Leading the Brits is Colonel Nicholson, the role played by Alec Guinness. A career officer, Nicholson radiates an aura of civilization in the British Imperial mold through his single-minded devotion to proper procedure.
The Japanese camp commander Major Saito, played by Sessue Hayakawa, intends to use the captured soldiers as labor, to construct a railway bridge over the River Kwai. Saito insists that all prisoners will work, including the British officers. Nicholson refuses on the grounds that the order contravenes the Geneva Convention.
A clash of wills follows. Saito shuts Nicholson and his officers into brutal confinement. But, Saito runs the greater risk. If he kills Nicholson, he is sure to have a camp full of enraged Brits, imperiling the goal of completing the bridge. In time, Nicholson’s stubborn idealism exhausts Saito’s tyrannical will, damaging Saito’s inherent honor.

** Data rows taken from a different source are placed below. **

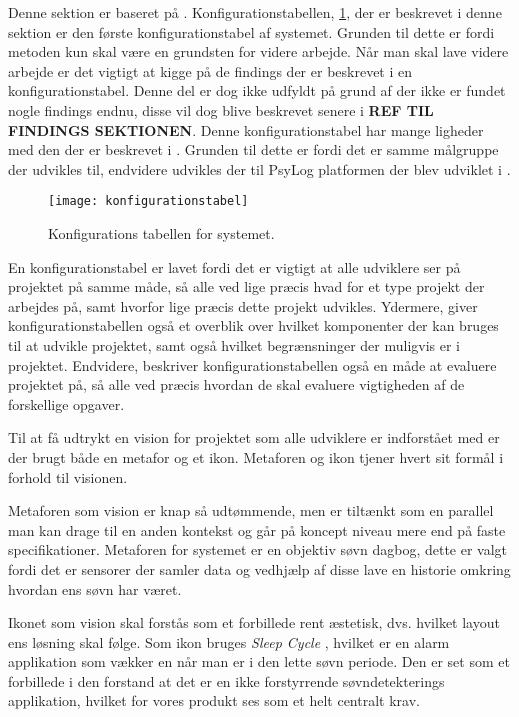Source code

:Denne sektion er baseret på \citet{art:essence}.
Konfigurationstabellen, \cref{tab:konfigurationsTabel}, der er beskrevet i denne sektion er den første konfigurationstabel af systemet.
Grunden til dette er fordi metoden kun skal være en grundsten for videre arbejde.
Når man skal lave videre arbejde er det vigtigt at kigge på de findings der er beskrevet i en konfigurationstabel.
Denne del er dog ikke udfyldt på grund af der ikke er fundet nogle findings endnu, disse vil dog blive beskrevet senere i \textbf{REF TIL FINDINGS SEKTIONEN}. 
Denne konfigurationstabel har mange ligheder med den der er beskrevet i \citet{misc:faellesrapp}.
Grunden til dette er fordi det er samme målgruppe der udvikles til, endvidere udvikles der til PsyLog platformen der blev udviklet i \citet{misc:faellesrapp}.

\begin{figure}[]\centering
	\texttt{[image: konfigurationstabel]}
	\caption{Konfigurations tabellen for systemet.}
	\label{tab:konfigurationsTabel}
\end{figure}

En konfigurationstabel er lavet fordi det er vigtigt at alle udviklere ser på projektet på samme måde, så alle ved lige præcis hvad for et type projekt der arbejdes på, samt hvorfor lige præcis dette projekt udvikles.
Ydermere, giver konfigurationstabellen også et overblik over hvilket komponenter der kan bruges til at udvikle projektet, samt også hvilket begrænsninger der muligvis er i projektet.
Endvidere, beskriver konfigurationstabellen også en måde at evaluere projektet på, så alle ved præcis hvordan de skal evaluere vigtigheden af de forskellige opgaver.

Til at få udtrykt en vision for projektet som alle udviklere er indforstået med er der brugt både en metafor og et ikon.
Metaforen og ikon tjener hvert sit formål i forhold til visionen.

Metaforen som vision er knap så udtømmende, men er tiltænkt som en parallel man kan drage til en anden kontekst og går på koncept niveau mere end på faste specifikationer.
Metaforen for systemet er en objektiv søvn dagbog, dette er valgt fordi det er sensorer der samler data og vedhjælp af disse lave en historie omkring hvordan ens søvn har været.

Ikonet som vision skal forstås som et forbillede rent æstetisk, dvs. hvilket layout ens løsning skal følge.
Som ikon bruges \textit{Sleep Cycle} \citep{misc:sleepCycle}, hvilket er en alarm applikation som vækker en når man er i den lette søvn periode.
Den er set som et forbillede i den forstand at det er en ikke forstyrrende søvndetekterings applikation, hvilket for vores produkt ses som et helt centralt krav.


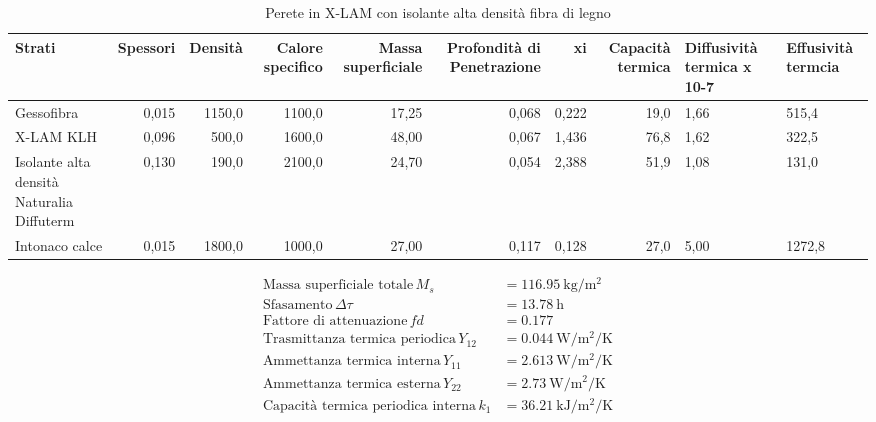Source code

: \begin{table}
\centering
\caption{Perete in X-LAM con isolante alta densità fibra di legno}
\begin{tabular}{lrrrrrrr}
\toprule
                                    Strati & Spessori & Densità & Calore specifico & Massa superficiale & Profondità di Penetrazione &     xi & Capacità termica & Diffusività termica x 10-7 & Effusività termcia \\
\midrule
                                Gessofibra &    0,015 &  1150,0 &           1100,0 &              17,25 &                      0,068 &  0,222 &             19,0 &                       1,66 &              515,4 \\
                                 X-LAM KLH &    0,096 &   500,0 &           1600,0 &              48,00 &                      0,067 &  1,436 &             76,8 &                       1,62 &              322,5 \\
 Isolante alta densità Naturalia Diffuterm &    0,130 &   190,0 &           2100,0 &              24,70 &                      0,054 &  2,388 &             51,9 &                       1,08 &              131,0 \\
                            Intonaco calce &    0,015 &  1800,0 &           1000,0 &              27,00 &                      0,117 &  0,128 &             27,0 &                       5,00 &             1272,8 \\
\bottomrule
\end{tabular}
\end{table}

\begin{flushleft}
\begin{align*}
\text{Massa superficiale totale} \, M_s &= \SI{116.95}{\kilo\gram\per\metre\squared}\\
\text{Sfasamento} \, \Delta\tau &= \SI{13.78}{\hour}\\
\text{Fattore di attenuazione} \, fd &= \SI{0.177}{}\\
\text{Trasmittanza termica periodica} \, Y_{12} &= \SI{0.044}{\watt\per\metre\squared\per\kelvin}\\
\text{Ammettanza termica interna} \, Y_{11} &= \SI{2.613}{\watt\per\metre\squared\per\kelvin}\\
\text{Ammettanza termica esterna} \, Y_{22} &= \SI{2.73}{\watt\per\metre\squared\per\kelvin}\\
\text{Capacità termica periodica interna} \, k_1 &= \SI{36.21}{\kilo\joule\per\metre\squared\per\kelvin}\\
\end{align*}
\end{flushleft}

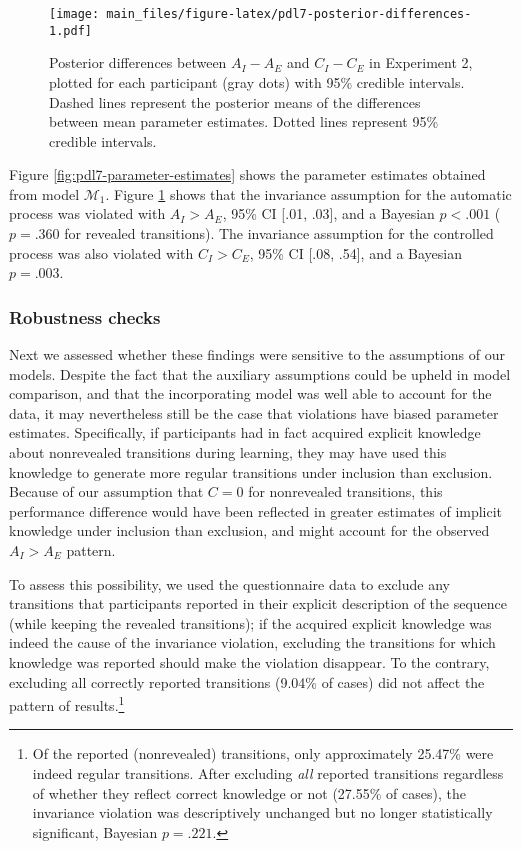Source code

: \documentclass[floatsintext,doc]{apa6}
\theoremstyle{definition}
\theoremstyle{definition}
\theoremstyle{definition}
\theoremstyle{remark}
\begin{document}
\begin{figure}
\centering
\texttt{[image: main\_files/figure-latex/pdl7-posterior-differences-1.pdf]}
\caption{\label{fig:pdl7-posterior-differences}Posterior differences between
\(A_I - A_E\) and \(C_I - C_E\) in Experiment 2, plotted for each
participant (gray dots) with 95\% credible intervals. Dashed lines
represent the posterior means of the differences between mean parameter
estimates. Dotted lines represent 95\% credible intervals.}
\end{figure}

Figure \ref{fig:pdl7-parameter-estimates} shows the parameter estimates
obtained from model \(\mathcal{M}_1\). Figure
\ref{fig:pdl7-posterior-differences} shows that the invariance
assumption for the automatic process was violated with \(A_I > A_E\),
95\% CI {[}.01, .03{]}, and a Bayesian \(p < .001\) (\(p = .360\) for
revealed transitions). The invariance assumption for the controlled
process was also violated with \(C_I > C_E\), 95\% CI {[}.08, .54{]},
and a Bayesian \(p = .003\).

\subsubsection{Robustness checks}\label{robustness-checks}

Next we assessed whether these findings were sensitive to the
assumptions of our models. Despite the fact that the auxiliary
assumptions could be upheld in model comparison, and that the
incorporating model was well able to account for the data, it may
nevertheless still be the case that violations have biased parameter
estimates. Specifically, if participants had in fact acquired explicit
knowledge about nonrevealed transitions during learning, they may have
used this knowledge to generate more regular transitions under inclusion
than exclusion. Because of our assumption that \(C = 0\) for nonrevealed
transitions, this performance difference would have been reflected in
greater estimates of implicit knowledge under inclusion than exclusion,
and might account for the observed \(A_{I} > A_{E}\) pattern.

To assess this possibility, we used the questionnaire data to exclude
any transitions that participants reported in their explicit description
of the sequence (while keeping the revealed transitions); if the
acquired explicit knowledge was indeed the cause of the invariance
violation, excluding the transitions for which knowledge was reported
should make the violation disappear. To the contrary, excluding all
correctly reported transitions (9.04\% of cases) did not affect the
pattern of results.\footnote{Of the reported (nonrevealed) transitions,
  only approximately 25.47\% were indeed regular transitions. After
  excluding \emph{all} reported transitions regardless of whether they
  reflect correct knowledge or not (27.55\% of cases), the invariance
  violation was descriptively unchanged but no longer statistically
  significant, Bayesian \(p = .221\).}
\end{document}
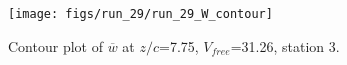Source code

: \begin{figure}[H]
\centering
\texttt{[image: figs/run\_29/run\_29\_W\_contour]}
\caption{Contour plot of $\overline{w}$ at $z/c$=7.75, $V_{free}$=31.26, station 3.}
\label{fig:run_29_W_contour}
\end{figure}


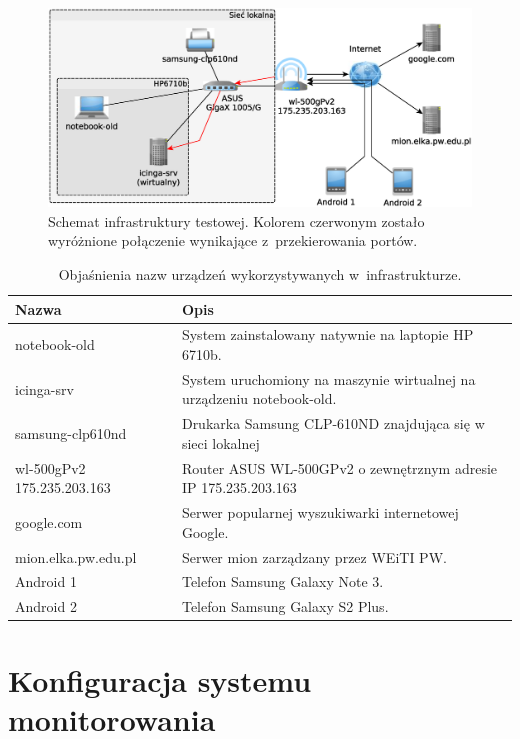 \begin{figure}[ht]
  \caption{Schemat infrastruktury testowej. Kolorem czerwonym zostało
    wyróżnione połączenie wynikające z~przekierowania portów.}
  \label{fig:schematSieci}
  \centering
\includegraphics[width=1\textwidth]{img/schematSieci}
\end{figure}

\begin{table}
\centering
\caption{Objaśnienia nazw urządzeń wykorzystywanych w~infrastrukturze.}
\label{tab:devices}
\begin{tabular}{|p{4cm}||p{10cm}|}
  \hline
  Nazwa & Opis \\
  \hline \hline
  notebook-old & System zainstalowany natywnie na laptopie HP 6710b. \\
  \hline
  icinga-srv & System uruchomiony na maszynie wirtualnej na urządzeniu notebook-old. \\
  \hline
  samsung-clp610nd & Drukarka Samsung CLP-610ND znajdująca się w sieci lokalnej \\
  \hline
  \raggedright{wl-500gPv2 175.235.203.163} & \raggedright{Router ASUS WL-500GPv2 o zewnętrznym adresie IP 175.235.203.163}
  \tabularnewline
  \hline
  google.com & Serwer popularnej wyszukiwarki internetowej Google. \\
  \hline
  mion.elka.pw.edu.pl & Serwer mion zarządzany przez WEiTI PW. \\
  \hline
  Android 1 & Telefon Samsung Galaxy Note 3. \\
  \hline
  Android 2 & Telefon Samsung Galaxy S2 Plus. \\
  \hline
\end{tabular}
\end{table}

\section[Konfiguracja systemu monitorowania][Konfiguracja systemu
monitorowania]{Konfiguracja systemu monitorowania}

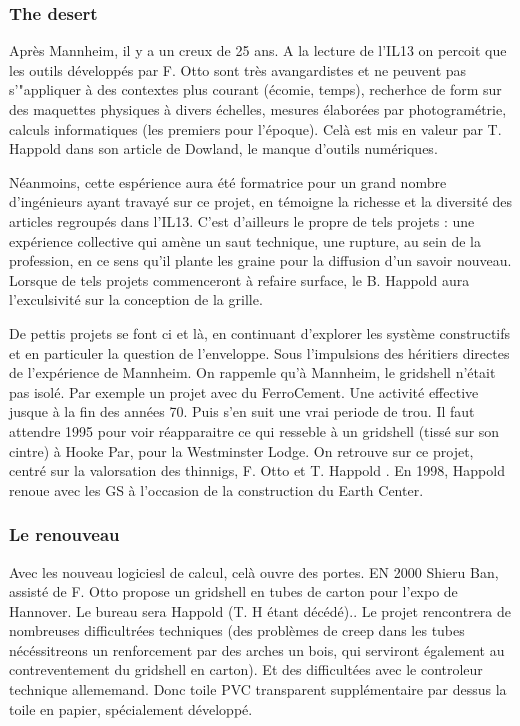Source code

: \subsubsection{The desert}
Après Mannheim, il y a un creux de 25 ans. A la lecture de l'IL13 on percoit que les outils développés par F. Otto sont très avangardistes et ne peuvent pas s'"appliquer à des contextes plus courant (écomie, temps), recherhce de form sur des maquettes physiques à divers échelles, mesures élaborées par photogramétrie, calculs informatiques (les premiers pour l'époque). Celà est mis en valeur par T. Happold dans son article de Dowland, le manque d'outils numériques.

Néanmoins, cette espérience aura été formatrice pour un grand nombre d'ingénieurs ayant travayé sur ce projet, en témoigne la richesse et la diversité des articles regroupés dans l'IL13. C'est d'ailleurs le propre de tels projets : une expérience collective qui amène un saut technique, une rupture, au sein de la profession, en ce sens qu'il plante les graine pour la diffusion d'un savoir nouveau. Lorsque de tels projets commenceront à refaire surface, le B. Happold aura l'exculsivité sur la conception de la grille.

De pettis projets se font ci et là, en continuant d'explorer les système constructifs et en particuler la question de l'enveloppe. Sous l'impulsions des héritiers directes de l'expérience de Mannheim. On rappemle qu'à Mannheim, le gridshell n'était pas isolé. Par exemple un projet avec du FerroCement. Une activité effective jusque à la fin des années 70.
Puis s'en suit une vrai periode de trou. Il faut attendre 1995 pour voir réapparaitre ce qui resseble à un gridshell (tissé sur son cintre) à Hooke Par, pour la Westminster Lodge. On retrouve sur ce projet, centré sur la valorsation des thinnigs,  F. Otto et T. Happold \cite{Burton2010}. En 1998, Happold renoue avec les GS à l'occasion de la construction du Earth Center.

\subsubsection{Le renouveau}
Avec les nouveau logiciesl de calcul, celà ouvre des portes. EN 2000 Shieru Ban, assisté de F. Otto propose un gridshell en tubes de carton pour l'expo de Hannover. Le bureau sera Happold (T. H étant décédé).\cite{Ban2006}. Le projet rencontrera de nombreuses difficultrées techniques (des problèmes de creep dans les tubes nécéssitreons un renforcement par des arches un bois, qui serviront également au contreventement du gridshell en carton). Et des difficultées avec le controleur technique allememand. Donc toile PVC transparent supplémentaire par dessus la toile en papier, spécialement développé.

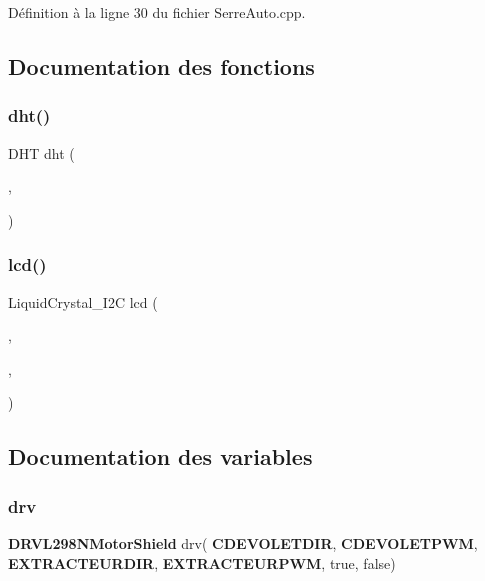 Définition à la ligne 30 du fichier Serre\+Auto.\+cpp.



\subsection{Documentation des fonctions}
\mbox{\label{_serre_auto_8cpp_ad7a1df263f6f823242a112ec11297434}} 
\subsubsection{dht()}
{\footnotesize\ttfamily D\+HT dht (\begin{DoxyParamCaption}\item[{\textbf{ D\+H\+T\+P\+IN}}]{,  }\item[{\textbf{ D\+H\+T\+T\+Y\+PE}}]{ }\end{DoxyParamCaption})}

\mbox{\label{_serre_auto_8cpp_ae084e1bc8ccb35ea289ba0ca4972ea6d}} 
\subsubsection{lcd()}
{\footnotesize\ttfamily Liquid\+Crystal\+\_\+\+I2C lcd (\begin{DoxyParamCaption}\item[{0x27}]{,  }\item[{16}]{,  }\item[{2}]{ }\end{DoxyParamCaption})}



\subsection{Documentation des variables}
\mbox{\label{_serre_auto_8cpp_a1ff10cd00601bd7f6028d08ff6e33a81}} 
\subsubsection{drv}
{\footnotesize\ttfamily \textbf{ D\+R\+V\+L298\+N\+Motor\+Shield} drv(\textbf{ C\+D\+E\+V\+O\+L\+E\+T\+D\+IR}, \textbf{ C\+D\+E\+V\+O\+L\+E\+T\+P\+WM}, \textbf{ E\+X\+T\+R\+A\+C\+T\+E\+U\+R\+D\+IR}, \textbf{ E\+X\+T\+R\+A\+C\+T\+E\+U\+R\+P\+WM}, true, false)}

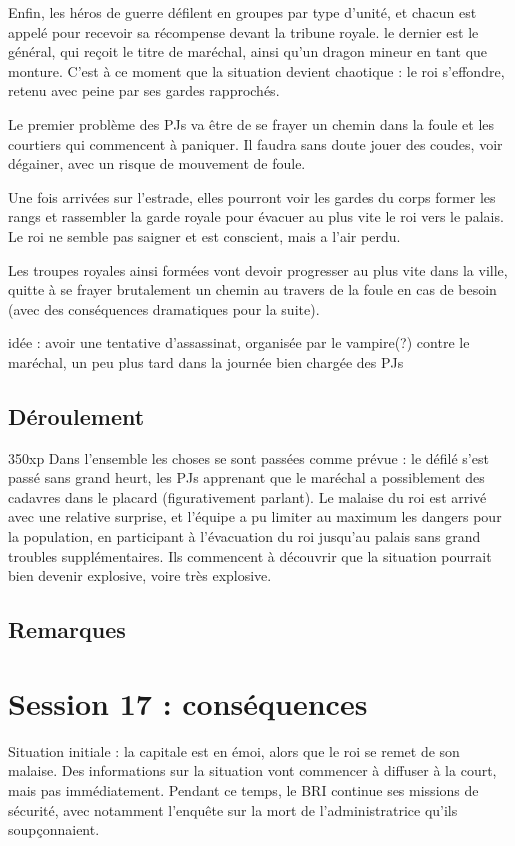\documentclass[10pt,a4paper]{book}
\begin{document}
Enfin, les héros de guerre défilent en groupes par type d'unité, et chacun est appelé pour recevoir sa récompense devant la tribune royale. le dernier est le général, qui reçoit le titre de maréchal, ainsi qu'un dragon mineur en tant que monture. C'est à ce moment que la situation devient chaotique : le roi s'effondre, retenu avec peine par ses gardes rapprochés. 

Le premier problème des PJs va être de se frayer un chemin dans la foule et les courtiers qui commencent à paniquer. Il faudra sans doute jouer des coudes, voir dégainer, avec un risque de mouvement de foule. 

Une fois arrivées sur l'estrade, elles pourront voir les gardes du corps former les rangs et rassembler la garde royale pour évacuer au plus vite le roi vers le palais. Le roi ne semble pas saigner et est conscient, mais a l'air perdu.

Les troupes royales ainsi formées vont devoir progresser au plus vite dans la ville, quitte à se frayer brutalement un chemin au travers de la foule en cas de besoin (avec des conséquences dramatiques pour la suite).

idée : avoir une tentative d'assassinat, organisée par le vampire(?) contre le maréchal, un peu plus tard dans la journée bien chargée des PJs

\subsection{Déroulement}
350xp
Dans l'ensemble les choses se sont passées comme prévue : le défilé s'est passé sans grand heurt, les PJs apprenant que le maréchal a possiblement des cadavres dans le placard (figurativement parlant). Le malaise du roi est arrivé avec une relative surprise, et l'équipe a pu limiter au maximum les dangers pour la population, en participant à l'évacuation du roi jusqu'au palais sans grand troubles supplémentaires. Ils commencent à découvrir que la situation pourrait bien devenir explosive, voire très explosive.
\subsection{Remarques}
\section{Session 17 : conséquences}
Situation initiale : la capitale est en émoi, alors que le roi se remet de son malaise. Des informations sur la situation vont commencer à diffuser à la court, mais pas immédiatement. Pendant ce temps, le BRI continue ses missions de sécurité, avec notamment l'enquête sur la mort de l'administratrice qu'ils soupçonnaient.
\end{document}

The men’s opposing goals eventually coincide when Nicholson puts his soldiers to work to build the best possible bridge as a way to boost their morale.
The British improve the plan for the bridge, and set to work constructing it.
Saito becomes an onlooker to his own project. Nicholson’s assumption of command over the project does galvanize his men, despite the evident aid they are providing to the enemy. The ideal of duty can be pushed to such an extreme that it turns into treason, as Major Clipton, the British doctor, warns Nicholson.
Bill Holden plays Major Shears, an American who successfully escapes from Saito’s camp, making his way to safety in a British military enclave. Shears’ ideals extend only as far as his own skin, the saving of which is his definition of duty. Nonetheless he is coerced by the Brits to return to the jungle from which he just fled to help them blow up Nicholson’s bridge.
Shears; round-trip inscribes a telling figure. The pattern of undoing what’s been done, or the dynamic back and forth between creation and destruction, weaves through the narrative fabric of Lean’s epic. The theme, solidly rooted in its wartime context, suggests an existential questioning of the uncertain value of human effort.
The bridge built, with only hours to spare before the deadline, Nicholson proudly inspects the result. In a reflective moment, he drops his guard momentarily with Saito, and expresses a morsel of self-doubt.
This scene may echo director Lean’s own thoughts. Nearing fifty, he had worked in the British film industry for nearly 30 years and had directed 11 films. His meticulous control of his pictures may have also been mirrored in Nicholson’s orderly supervision of the building of the bridge. Lean’s career took a turn with The Bridge over the River Kwai. With his next films, Lawrence of Arabia, and Doctor Zhivago, he consolidated a reputation as an international director of sweeping epics with broad appeal.
Never lionized by the critical establishment, Lean is usually not included in the pantheon of auteurs. His craftsmanship and professionalism have always earned him the favor and respect of filmmakers. Lean’s control of composition, pacing and performance, coupled with sensitivity to setting and atmosphere, make his later films case studies in the kind of crowd-pleasing epic that Hollywood required in the 1960s and beyond in light of competition from other media and shrinking audiences.
For a war film, The Bridge on The River Kwai contains very little violent action. The film’s core focuses on the test of wills between Saito and Nicholson as it builds to its paradoxical climax. Its last moments stand among the most memorable in the popular cinema because of the way action at a grand scale conveys philosophical premise. For an instant, creation and destruction resolve together. The question this raises — what is the purpose of human endeavor? — receives an answer in the film, from Major Clipton.
CLIPTON: Madness, madness!
But, that answer only leaves us with more to ponder as the vultures circle over the River Kwai.
"The Bridge on the River Kwai" screens Thursday at the Music Box Theatre in Chicago.